Cobrança irregular de encargo deve encarecer conta de luz

Cobrança irregular de encargo deve encarecer conta de luz

Valores incluídos na CDE e recursos usados na compra de combustível para térmicas podem elevar contas em 6%.

A conta de luz do consumidor de energia de todo o País poderá subir até 6% neste ano. As cobranças irregulares incluídas no orçamento da Conta de Desenvolvimento Energético (CDE), um encargo cobrado mensalmente da população e das empresas para bancar custos de universalização de energia, subsidiar programas sociais do setor e financiar as indenizações das concessões elétricas, estão por trás desse aumento. A conta bilionária vai ser definida hoje, em audiência pública realizada pela Agência Nacional de Energia Elétrica (Aneel).

O aumento expressivo decorrente de irregularidades, apurou o Estado, foi alertado pela Associação Brasileira de Grandes Consumidores Industriais de Energia e de Consumidores Livres (Abrace). Todo ano, a agência reguladora define um orçamento para CDE. Depois de analisar os custos incluídos no orçamento do encargo, a Abrace apontou que diversas cobranças indevidas foram realizadas entre 1998 e 2011. O caso mais notório diz respeito à  apropriação irregular, pela Eletrobrás, de pagamentos recolhidos para amortizar financiamentos concedidos para empresas da própria estatal, em condições mais vantajosas que aquelas praticadas pelo mercado.

Depois de analisar a queixa no ano passado, a Aneel concordou que a estatal deveria devolver R$ 2 bilhões ao fundo da CDE, por conta dessas irregularidades. Esse valor, no entanto, acabou não entrando no orçamento do encargo que a Eletrobrás enviou para a agência neste ano.
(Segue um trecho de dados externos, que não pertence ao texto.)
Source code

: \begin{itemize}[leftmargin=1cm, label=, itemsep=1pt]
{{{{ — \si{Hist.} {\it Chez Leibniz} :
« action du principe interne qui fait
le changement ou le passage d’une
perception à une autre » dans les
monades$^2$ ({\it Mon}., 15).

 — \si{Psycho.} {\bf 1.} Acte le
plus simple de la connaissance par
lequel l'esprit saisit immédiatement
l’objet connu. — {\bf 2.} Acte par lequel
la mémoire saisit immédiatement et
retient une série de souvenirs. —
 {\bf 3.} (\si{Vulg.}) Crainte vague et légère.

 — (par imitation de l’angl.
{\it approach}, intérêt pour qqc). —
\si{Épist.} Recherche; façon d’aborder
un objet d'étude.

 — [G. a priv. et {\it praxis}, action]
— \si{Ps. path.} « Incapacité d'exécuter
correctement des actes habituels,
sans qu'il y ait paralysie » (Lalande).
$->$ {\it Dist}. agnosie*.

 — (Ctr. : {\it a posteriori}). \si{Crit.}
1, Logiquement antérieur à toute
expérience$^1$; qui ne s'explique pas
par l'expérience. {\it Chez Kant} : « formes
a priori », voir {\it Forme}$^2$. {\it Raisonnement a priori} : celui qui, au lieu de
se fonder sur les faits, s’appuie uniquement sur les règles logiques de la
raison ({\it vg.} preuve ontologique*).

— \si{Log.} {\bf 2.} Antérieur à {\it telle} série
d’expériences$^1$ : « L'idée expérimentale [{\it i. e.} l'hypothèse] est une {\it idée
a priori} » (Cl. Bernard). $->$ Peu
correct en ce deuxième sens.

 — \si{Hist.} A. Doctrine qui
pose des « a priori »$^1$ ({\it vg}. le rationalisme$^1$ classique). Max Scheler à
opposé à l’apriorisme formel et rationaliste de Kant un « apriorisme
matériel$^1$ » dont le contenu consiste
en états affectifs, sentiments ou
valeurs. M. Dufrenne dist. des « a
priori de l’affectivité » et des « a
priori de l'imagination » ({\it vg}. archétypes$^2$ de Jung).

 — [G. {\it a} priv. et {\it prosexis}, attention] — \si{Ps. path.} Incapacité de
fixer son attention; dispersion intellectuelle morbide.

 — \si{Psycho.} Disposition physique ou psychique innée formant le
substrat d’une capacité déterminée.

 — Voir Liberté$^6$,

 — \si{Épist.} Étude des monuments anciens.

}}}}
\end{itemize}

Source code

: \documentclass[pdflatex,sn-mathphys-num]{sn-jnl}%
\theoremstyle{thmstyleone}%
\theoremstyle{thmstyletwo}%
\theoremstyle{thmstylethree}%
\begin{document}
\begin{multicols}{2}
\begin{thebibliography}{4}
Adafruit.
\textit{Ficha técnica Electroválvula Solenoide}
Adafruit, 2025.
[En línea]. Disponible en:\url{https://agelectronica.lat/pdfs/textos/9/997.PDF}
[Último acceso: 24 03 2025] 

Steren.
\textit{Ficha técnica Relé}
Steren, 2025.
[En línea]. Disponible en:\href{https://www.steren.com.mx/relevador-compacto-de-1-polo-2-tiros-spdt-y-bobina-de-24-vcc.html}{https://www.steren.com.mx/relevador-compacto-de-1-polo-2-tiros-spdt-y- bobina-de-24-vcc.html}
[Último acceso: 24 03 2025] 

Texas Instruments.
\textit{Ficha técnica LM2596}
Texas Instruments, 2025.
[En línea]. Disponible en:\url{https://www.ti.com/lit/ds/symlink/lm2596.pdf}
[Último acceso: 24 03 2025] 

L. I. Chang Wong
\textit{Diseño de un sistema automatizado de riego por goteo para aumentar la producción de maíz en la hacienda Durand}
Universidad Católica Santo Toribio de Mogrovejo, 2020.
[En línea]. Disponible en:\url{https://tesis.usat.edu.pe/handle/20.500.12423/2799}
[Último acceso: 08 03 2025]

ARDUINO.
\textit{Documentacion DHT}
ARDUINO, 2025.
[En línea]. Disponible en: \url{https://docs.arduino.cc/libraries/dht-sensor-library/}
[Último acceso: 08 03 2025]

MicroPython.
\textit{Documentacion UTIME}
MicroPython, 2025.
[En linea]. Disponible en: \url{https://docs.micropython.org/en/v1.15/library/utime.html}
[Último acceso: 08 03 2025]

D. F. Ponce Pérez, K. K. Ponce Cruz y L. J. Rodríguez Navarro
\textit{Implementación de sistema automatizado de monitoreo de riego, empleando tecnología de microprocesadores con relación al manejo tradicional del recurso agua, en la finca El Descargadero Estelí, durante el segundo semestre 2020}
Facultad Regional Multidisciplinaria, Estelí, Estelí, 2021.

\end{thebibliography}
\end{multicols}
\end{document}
Isso significa que o valor acumulado, que, com as devidas correções, já ultrapassa R$ 3,7 bilhões, turbinou o orçamento do fundo, o qual tem previsão de chegar a R$ 14 bilhões, em vez de ficar na casa dos R$ 10 bilhões.

Uma segunda conta avaliada em mais R$ 2 bilhões tinha que ter saído das cobranças previstas para este ano, mas também está na lista do orçamento de 2017 para ser cobrada do cidadão. Os cálculos da Abrace demonstraram
que, entre dezembro de 2010 e dezembro de 2015, a compra de combustível para abastecer usinas térmicas – a maior parte delas no Amazonas – teve um recolhimento de R$ 2 bilhões acima da própria capacidade de consumo dessas térmicas, ou seja, recolheu-se muito mais dinheiro que o necessário para pagar pela compra desse insumo. Para complicar a situação, o recurso foi usado, embora não haja clareza sobre em que foi gasto.

Somados, os dois rombos previstos no orçamento da CDE chegam a R$ 5,7 bilhões. Caso a Aneel confirme essas cobranças, esse valor terá impacto de até 6% na conta de luz, dado que, para cada R$ 1 bilhão de cobrança no setor elétrico, há repercussão média de 1% de aumento na conta de luz.

A eventual aprovação do orçamento com a inclusão desses dois problemas contraria decisões da própria Aneel em avaliações anteriores. No ano passado, a diretoria da agência chegou a emitir um despacho, no qual determinava que a Eletrobrás, então gestora da CDE – a partir deste ano, a gestão será feita pela Câmara de Comercialização de Energia Elétrica (CCEE) – devolvesse o valor de R$ 2 bilhões atrelados à apropriação indevida. No orçamento deste ano, porém, a agência não se opôs ao fato de a Eletrobrás ter apresentado uma tabela sem considerar o ajuste que a própria Aneel exigia.

Questionada sobre o assunto, a agência não fez comentários, limitando-se a afirmar que a audiência pública que define as cotas da CDE está pautada para apresentar seu resultado na reunião pública desta terça-feira. A Eletrobrás não se manifestou sobre o tema até o fechamento desta reportagem. A Abrace também não comentou.
PARA ENTENDER

O drama da Conta de Desenvolvimento Energético (CDE) tem origem nos esqueletos criados pelo tarifaço da
energia elétrica de 2012, quando o governo editou a fatídica Medida Provisória 579. Naquele ano, a presidente
Dilma Rousseff anunciou, em cadeia nacional, que as tarifas cairiam 20% em todo o Brasil, para estimular o desenvolvimento e a competitividade do País. Em janeiro de 2013, as tarifas realmente foram reduzidas em 20%, só que na marra.

Já se sabia, à época, que o custo real de geração era 93% superior ao que vinha sendo recolhido nas tarifas. Em outras palavras: não havia nenhuma possibilidade de suportar aquela redução.